Lichtenecker: Gestrige Abschaltung von drei Hochrisikoreaktoren ein Fortschritt

Konsequente Anti-Atom-Politik Österreichs ist nötig!

Wien (OTS) - "Der zähe Kampf der Atomkraft-GegnerInnen zeigt Erfolge. Mit den Blöcken 3 und 4 des bulgarischen AKW Kosloduj sowie dem Block 1 des slowakischen AKW Bohunice wurden mit Jahresende 2006 drei Hochrisikoblöcke abgeschaltet", freut sich die Umweltsprecherin der Grünen, Ruperta Lichtenecker. Kritik übt die Umweltsprecherin allerdings an der Vogel-Strauß-Taktik in der Anti-Atom-Politik seitens der österreichischen Regierung. Die Regierung unter Bundeskanzler Schlüssel 'glänzte' 2006 mit Schweigen statt aktiv zu handeln. "Damit ignoriert sie die Ängste der österreichischen Bevölkerung und ihren Wunsch nach sicheren Energiequellen", so Lichtenecker.

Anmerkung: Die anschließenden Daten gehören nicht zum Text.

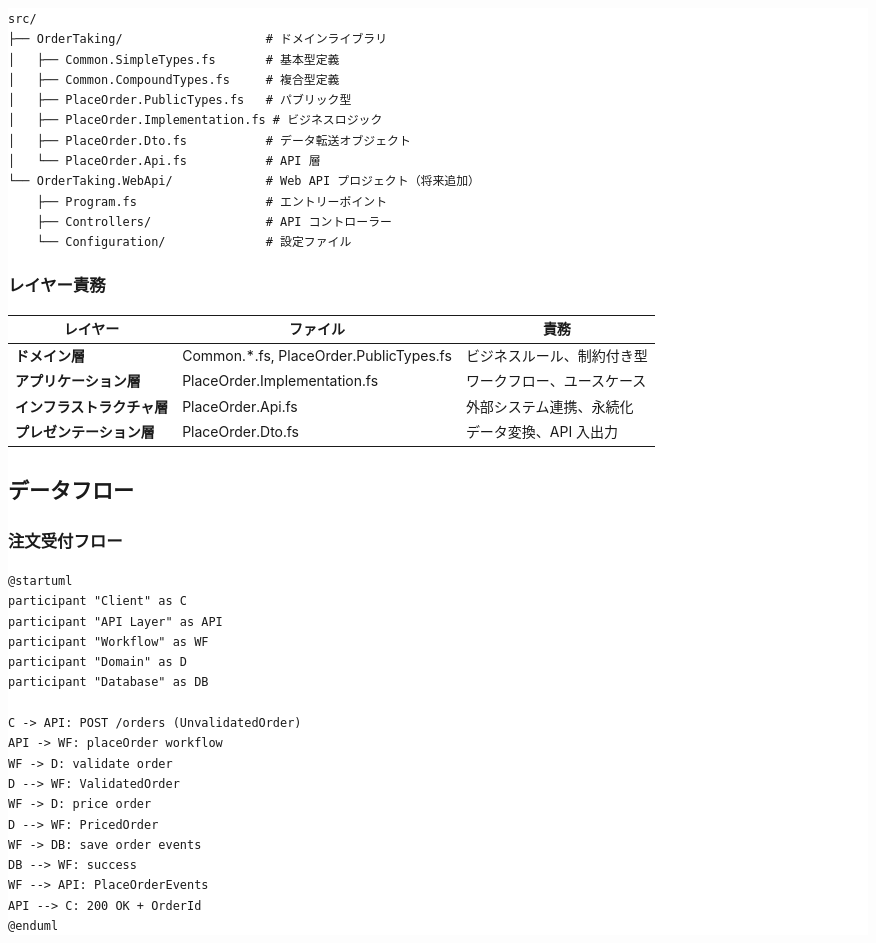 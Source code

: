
 ```
src/
├── OrderTaking/                    # ドメインライブラリ
│   ├── Common.SimpleTypes.fs       # 基本型定義
│   ├── Common.CompoundTypes.fs     # 複合型定義
│   ├── PlaceOrder.PublicTypes.fs   # パブリック型
│   ├── PlaceOrder.Implementation.fs # ビジネスロジック
│   ├── PlaceOrder.Dto.fs           # データ転送オブジェクト
│   └── PlaceOrder.Api.fs           # API 層
└── OrderTaking.WebApi/             # Web API プロジェクト（将来追加）
    ├── Program.fs                  # エントリーポイント
    ├── Controllers/                # API コントローラー
    └── Configuration/              # 設定ファイル
```

### レイヤー責務

| レイヤー | ファイル | 責務 |
|----------|----------|------|
| **ドメイン層** | Common.*.fs, PlaceOrder.PublicTypes.fs | ビジネスルール、制約付き型 |
| **アプリケーション層** | PlaceOrder.Implementation.fs | ワークフロー、ユースケース |
| **インフラストラクチャ層** | PlaceOrder.Api.fs | 外部システム連携、永続化 |
| **プレゼンテーション層** | PlaceOrder.Dto.fs | データ変換、API 入出力 |

## データフロー

### 注文受付フロー

```plantuml
@startuml
participant "Client" as C
participant "API Layer" as API
participant "Workflow" as WF
participant "Domain" as D
participant "Database" as DB

C -> API: POST /orders (UnvalidatedOrder)
API -> WF: placeOrder workflow
WF -> D: validate order
D --> WF: ValidatedOrder
WF -> D: price order
D --> WF: PricedOrder
WF -> DB: save order events
DB --> WF: success
WF --> API: PlaceOrderEvents
API --> C: 200 OK + OrderId
@enduml
```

Eine konsequente Anti-Atom Politik müsse nun das Ziel für 2007 sein, fordert Lichtenecker. Notwendig ist ein sofortiges Handeln in der Causa Temelin. Weiters der volle Einsatz für den Stopp aller Subventionen und Forschungsmittel für die Atomenergie in Europa. Die künftige Regierung muß sich drittens aktiv für einen Ausstieg aus der Kernkraft in Europa einsetzen und Tschechien, der Slowakei, Ungarn und Slowenien Unterstützung für Alternativen zur Kernkraft anbieten. Viertens ist die Forcierung einer Initiative für eine rasche Reform des unzeitgemäßen Euratom-Vertrags nötig. Im Zuge der Verhandlungen der neuen EU-Verfassung soll die Möglichkeit eines einseitigen Ausstiegs von EU-Staaten aus dem Euratomvertrag geschaffen werden, ohne aus der EU austreten zu müssen.